As the young heroine asks in the famous balcony scene from Shakespeare’s Romeo and Juliet – What’s in a name?
A Juliet Balcony has come to be the common name for what is more properly known as a balconette or a false balcony – an external elevated addition to a building without floor space. In that sense, the term ‘Juliet Balcony’ is a little confusing – if Juliet did stand at an open window with an external balustrade to have her conversation with Romeo, it was not really a balcony at all.
On the other hand, the name captures something of the romance and elegance that a Juliet Balcony brings to a structure. There are those who ask – what is the point? If you cannot walk outside, why bother?
But a Juliet Balcony is a wonderful way to add space to an upstairs room, to bring a little of the outdoor world indoors. Without the complexities of construction and planning presented by adding a full balcony, balconettes provide a cost effective way to make the most of views, and an architectural focus to building exteriors.
Here are some tips for how to make your Juliet Balcony worthy of a Shakespearean romance.
Sliding or Double Folding Doors
A balconette is meant to open up a room, so a door makes more sense than sticking with windows. Sliding glass doors give equally good access to the view whether they are shut against the cold or open to let in the breeze. Double inward folding doors are perfect if you want full access to the outside space.

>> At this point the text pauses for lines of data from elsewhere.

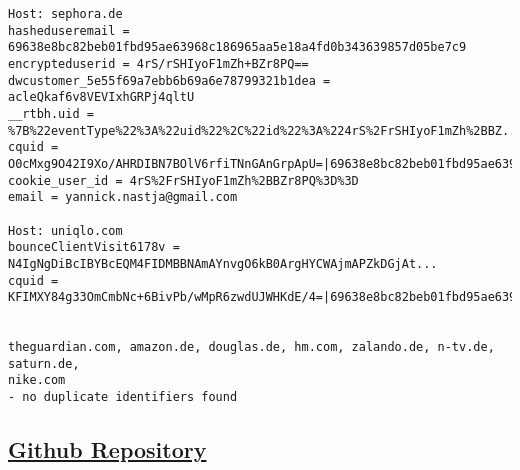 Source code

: \begin{verbatim}
Host: sephora.de
hasheduseremail = 69638e8bc82beb01fbd95ae63968c186965aa5e18a4fd0b343639857d05be7c9
encrypteduserid = 4rS/rSHIyoF1mZh+BZr8PQ==
dwcustomer_5e55f69a7ebb6b69a6e78799321b1dea = acleQkaf6v8VEVIxhGRPj4qltU
__rtbh.uid = %7B%22eventType%22%3A%22uid%22%2C%22id%22%3A%224rS%2FrSHIyoF1mZh%2BBZ...
cquid = O0cMxg9O42I9Xo/AHRDIBN7BOlV6rfiTNnGAnGrpApU=|69638e8bc82beb01fbd95ae63968c...
cookie_user_id = 4rS%2FrSHIyoF1mZh%2BBZr8PQ%3D%3D
email = yannick.nastja@gmail.com

Host: uniqlo.com
bounceClientVisit6178v = N4IgNgDiBcIBYBcEQM4FIDMBBNAmAYnvgO6kB0ArgHYCWAjmAPZkDGjAt...
cquid = KFIMXY84g33OmCmbNc+6BivPb/wMpR6zwdUJWHKdE/4=|69638e8bc82beb01fbd95ae63968c...


theguardian.com, amazon.de, douglas.de, hm.com, zalando.de, n-tv.de, saturn.de, 
nike.com
- no duplicate identifiers found
\end{verbatim}
\subsection{\href{https://github.com/ynnickw/seminar-ws23.git}{Github Repository}} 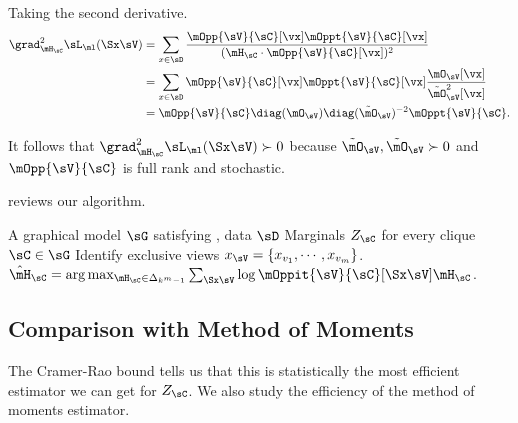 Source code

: Taking the second derivative.
\begin{align}
  \grad^2_{\mH_\sC} \sL_\ml(\Sx \sV) 
  &= \sum_{x \in \sD} \frac{\mOpp{\sV}{\sC}[\vx] \mOppt{\sV}{\sC}[\vx]}{(\mH_\sC \cdot \mOpp{\sV}{\sC}[\vx])^2} \nonumber \\
  &= \sum_{x \in \sD}\mOpp{\sV}{\sC}[\vx] \mOppt{\sV}{\sC}[\vx] \frac{\mO_{\sV}[\vx]}{\tilde \mO_{\sV}^2[\vx]} \nonumber \\
  &= \mOpp{\sV}{\sC} \diag(\mO_{\sV}) \diag(\tilde \mO_{\sV})^{-2} \mOppt{\sV}{\sC}. \label{eqn:lhood-hess}%
\end{align}

It follows that $\grad^2_{\mH_\sC} \sL_\ml(\Sx \sV) \succ 0$ because
$\tilde \mO_\sV, \tilde \mO_\sV \succ 0$ and $\mOpp{\sV}{\sC}$ is
full rank and stochastic.

 reviews our algorithm.

\begin{algorithm}
  \caption{\LearnPiecewise}
  \label{algo:piecewise}
  \begin{algorithmic}
    \REQUIRE A graphical model $\sG$ satisfying , data $\sD$
    \ENSURE Marginals $Z_\sC$ for every clique $\sC \in \sG$
\STATE Identify exclusive views $x_\sV = \{x_{v_1}, \cdots, x_{v_m}\}$.
\STATE $\hat \mH_\sC = \arg\max_{\mH_\sC \in \Delta_{k^m-1}} \sum_{\Sx \sV} \log  \mOppit{\sV}{\sC}[\Sx \sV] \mH_\sC$.
  \end{algorithmic}
\end{algorithm}

\subsection{Comparison with Method of Moments}

The Cramer-Rao bound tells us that this is statistically the most
  efficient estimator we can get for $Z_\sC$. 
We also study the efficiency of the method of moments estimator.

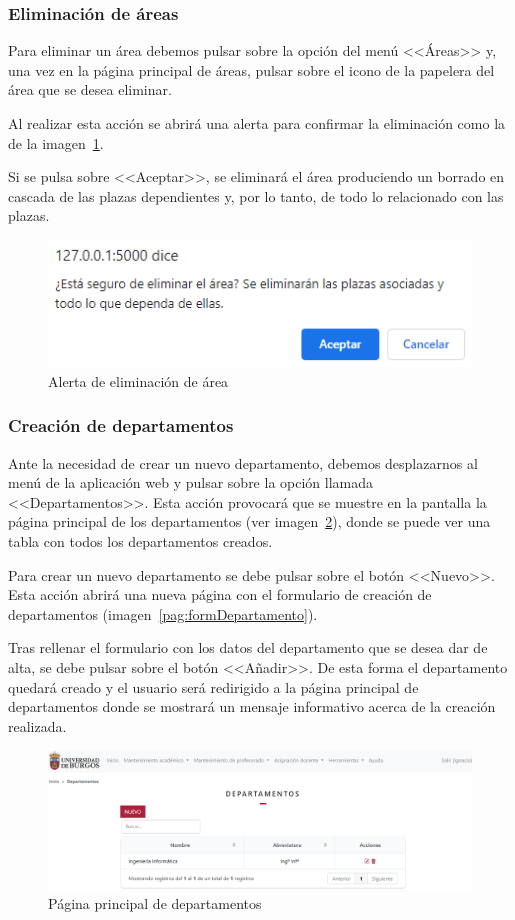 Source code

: \subsubsection{Eliminación de áreas}
Para eliminar un área debemos pulsar sobre la opción del menú <<Áreas>> y, una vez en la página principal de áreas, pulsar sobre el icono de la papelera del área que se desea eliminar.

Al realizar esta acción se abrirá una alerta para confirmar la eliminación como la de la imagen~\ref{pag:alertElArea}.

Si se pulsa sobre <<Aceptar>>, se eliminará el área produciendo un borrado en cascada de las plazas dependientes y, por lo tanto, de todo lo relacionado con las plazas.

\begin{figure}
	\centering
	\includegraphics[width=.65\textwidth]{../img/Anexos/Manual usuario/alertElArea.png}
	\caption{Alerta de eliminación de área}\label{pag:alertElArea}
\end{figure}


\subsubsection{Creación de departamentos}
Ante la necesidad de crear un nuevo departamento, debemos desplazarnos al menú de la aplicación web y pulsar sobre la opción llamada <<Departamentos>>. 
Esta acción provocará que se muestre en la pantalla la página principal de los departamentos (ver imagen~\ref{pag:departamentos}), donde se puede ver una tabla con todos los departamentos creados.

Para crear un nuevo departamento se debe pulsar sobre el botón <<Nuevo>>.
Esta acción abrirá una nueva página con el formulario de creación de departamentos (imagen~\ref{pag:formDepartamento}).

Tras rellenar el formulario con los datos del departamento que se desea dar de alta, se debe pulsar sobre el botón <<Añadir>>.
De esta forma el departamento quedará creado y el usuario será redirigido a la página principal de departamentos donde se mostrará un mensaje informativo acerca de la creación realizada.

\begin{figure}
	\centering
	\includegraphics[width=\textwidth]{../img/Anexos/Manual usuario/departamentos.png}
	\caption{Página principal de departamentos}\label{pag:departamentos}
\end{figure}

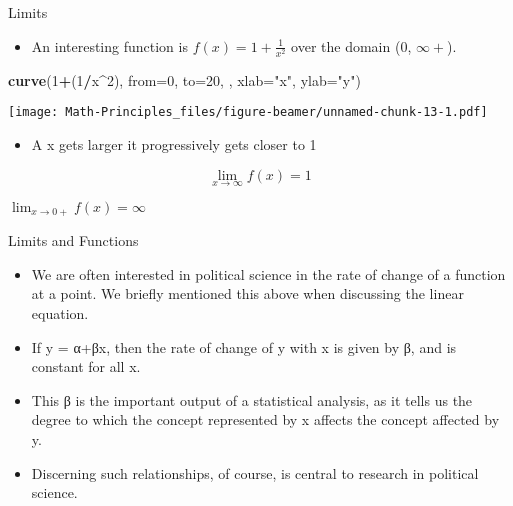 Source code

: \documentclass[
  ignorenonframetext,
]{beamer}
\newenvironment{Shaded}{\begin{snugshade}}{\end{snugshade}}
\newcommand{\DataTypeTok}[1]{\textcolor[rgb]{0.13,0.29,0.53}{#1}}
\newcommand{\DecValTok}[1]{\textcolor[rgb]{0.00,0.00,0.81}{#1}}
\newcommand{\KeywordTok}[1]{\textcolor[rgb]{0.13,0.29,0.53}{\textbf{#1}}}
\newcommand{\NormalTok}[1]{#1}
\newcommand{\OperatorTok}[1]{\textcolor[rgb]{0.81,0.36,0.00}{\textbf{#1}}}
\newcommand{\StringTok}[1]{\textcolor[rgb]{0.31,0.60,0.02}{#1}}
\providecommand{\tightlist}{%
  \setlength{\itemsep}{0pt}\setlength{\parskip}{0pt}}
\begin{document}
\begin{frame}[fragile]{Limits}
\protect\hypertarget{limits-3}{}

\begin{itemize}
\tightlist
\item
  An interesting function is \(f(x)= 1 + \frac{1}{x^{2}}\) over the
  domain (0, \(\infty+\)).
\end{itemize}

\begin{Shaded}
\begin{Highlighting}[]
\KeywordTok{curve}\NormalTok{(}\DecValTok{1}\OperatorTok{+}\NormalTok{(}\DecValTok{1}\OperatorTok{/}\NormalTok{x}\OperatorTok{^}\DecValTok{2}\NormalTok{), }\DataTypeTok{from=}\DecValTok{0}\NormalTok{, }\DataTypeTok{to=}\DecValTok{20}\NormalTok{, , }\DataTypeTok{xlab=}\StringTok{"x"}\NormalTok{, }\DataTypeTok{ylab=}\StringTok{"y"}\NormalTok{)}
\end{Highlighting}
\end{Shaded}

\texttt{[image: Math-Principles\_files/figure-beamer/unnamed-chunk-13-1.pdf]}

\begin{itemize}
\tightlist
\item
  A x gets larger it progressively gets closer to 1
\end{itemize}

\[\lim_{x \to \infty} f(x)=1\]

\(\lim_{x \to 0+} f(x)=\infty\)

\end{frame}

\begin{frame}{Limits and Functions}
\protect\hypertarget{limits-and-functions}{}

\begin{itemize}
\item
  We are often interested in political science in the rate of change of
  a function at a point. We briefly mentioned this above when discussing
  the linear equation.
\item
  If y = α+βx, then the rate of change of y with x is given by β, and is
  constant for all x.
\item
  This β is the important output of a statistical analysis, as it tells
  us the degree to which the concept represented by x affects the
  concept affected by y.
\item
  Discerning such relationships, of course, is central to research in
  political science.
\end{itemize}

\end{frame}
\end{document}
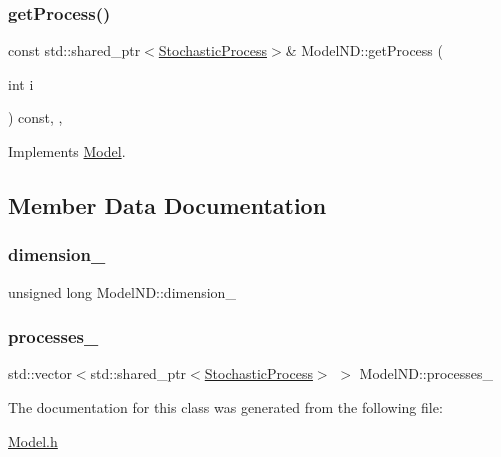 \subsubsection{\texorpdfstring{get\+Process()}{getProcess()}\hspace{0.1cm}{\footnotesize\ttfamily [2/2]}}
{\footnotesize\ttfamily const std\+::shared\+\_\+ptr$<$\hyperlink{class_stochastic_process}{Stochastic\+Process}$>$\& Model\+N\+D\+::get\+Process (\begin{DoxyParamCaption}\item[{int}]{i }\end{DoxyParamCaption}) const\hspace{0.3cm}{\ttfamily [inline]}, {\ttfamily [override]}, {\ttfamily [virtual]}}



Implements \hyperlink{class_model_a23adaaf21b2955a1f4d4893ad9b77f02}{Model}.



\subsection{Member Data Documentation}
\hypertarget{class_model_n_d_ac86872437daeeffeb8fb1b387bea28f8}{}\label{class_model_n_d_ac86872437daeeffeb8fb1b387bea28f8} 
\subsubsection{\texorpdfstring{dimension\+\_\+}{dimension\_}}
{\footnotesize\ttfamily unsigned long Model\+N\+D\+::dimension\+\_\+\hspace{0.3cm}{\ttfamily [protected]}}

\hypertarget{class_model_n_d_a9cb778073c54caae0ffea17a59a9a2f9}{}\label{class_model_n_d_a9cb778073c54caae0ffea17a59a9a2f9} 
\subsubsection{\texorpdfstring{processes\+\_\+}{processes\_}}
{\footnotesize\ttfamily std\+::vector$<$std\+::shared\+\_\+ptr$<$\hyperlink{class_stochastic_process}{Stochastic\+Process}$>$ $>$ Model\+N\+D\+::processes\+\_\+\hspace{0.3cm}{\ttfamily [protected]}}



The documentation for this class was generated from the following file\+:\begin{DoxyCompactItemize}
\item 
\hyperlink{_model_8h}{Model.\+h}\end{DoxyCompactItemize}
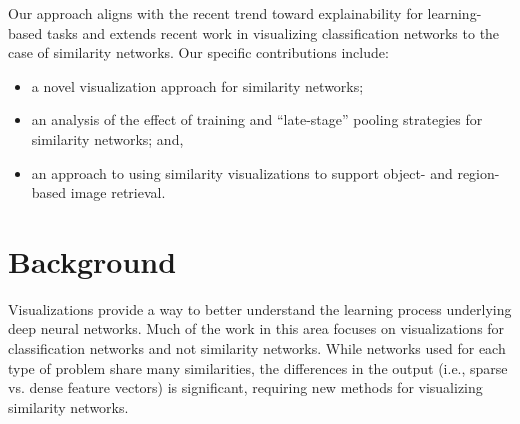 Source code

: Our approach aligns with the recent trend toward explainability for learning-based tasks and extends recent work in visualizing classification networks to the case of similarity networks. Our specific contributions include:
\begin{itemize}
\itemsep0em 
    \item a novel visualization approach for similarity networks;
    \item an analysis of the effect of training and ``late-stage'' pooling strategies for similarity networks; and,
    \item an approach to using similarity visualizations to support object- and region-based image retrieval.
\end{itemize}





\section{Background}
Visualizations provide a way to better understand the learning process underlying deep neural networks. Much of the work in this area focuses on visualizations for classification networks and not similarity networks. While networks used for each type of problem share many similarities, the differences in the output (i.e., sparse vs. dense feature vectors) is significant, requiring new methods for visualizing similarity networks.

Frameless Glass Balustrade
Traditionally, many Juliet Balconies have featured ornate wrought iron grill work or similar. While pretty from the outside, however, this type of design can restrict the view from inside. Frameless glass balconettes allow for completely unrestricted lines of sight so you get the most of the view, while providing a contemporary touch to the exterior of the building.
If your walls are thick enough, you can set the doors to a Juliet balcony back in a recess to create a little standing area behind the balustrade.
You may not be able to use a Juliet balcony to physically sit out in the open air to enjoy fine weather and romantic views, but that does not mean you can’t enjoy either in the same way. Having chairs and a table next to your Juliet balcony means you can get the same benefits – and with the doors closed, you can even enjoy the view when the weather is not so great.
Face the Right Way
A good view and some fresh air is all the more enjoyable if it is accompanied by some sunshine – so locate your Juliet balconies where you are going to get the most. North-facing aspects will tend to get little direct sunlight, meaning your balconette will spend most of the time in the shade. South-facing, on the other hand, and you will get the most of the sun morning and evening. A Juliet balcony is also a good way to ventilate and cool south-facing rooms, which will get very warm in summer with long hours of sunlight beating down on them.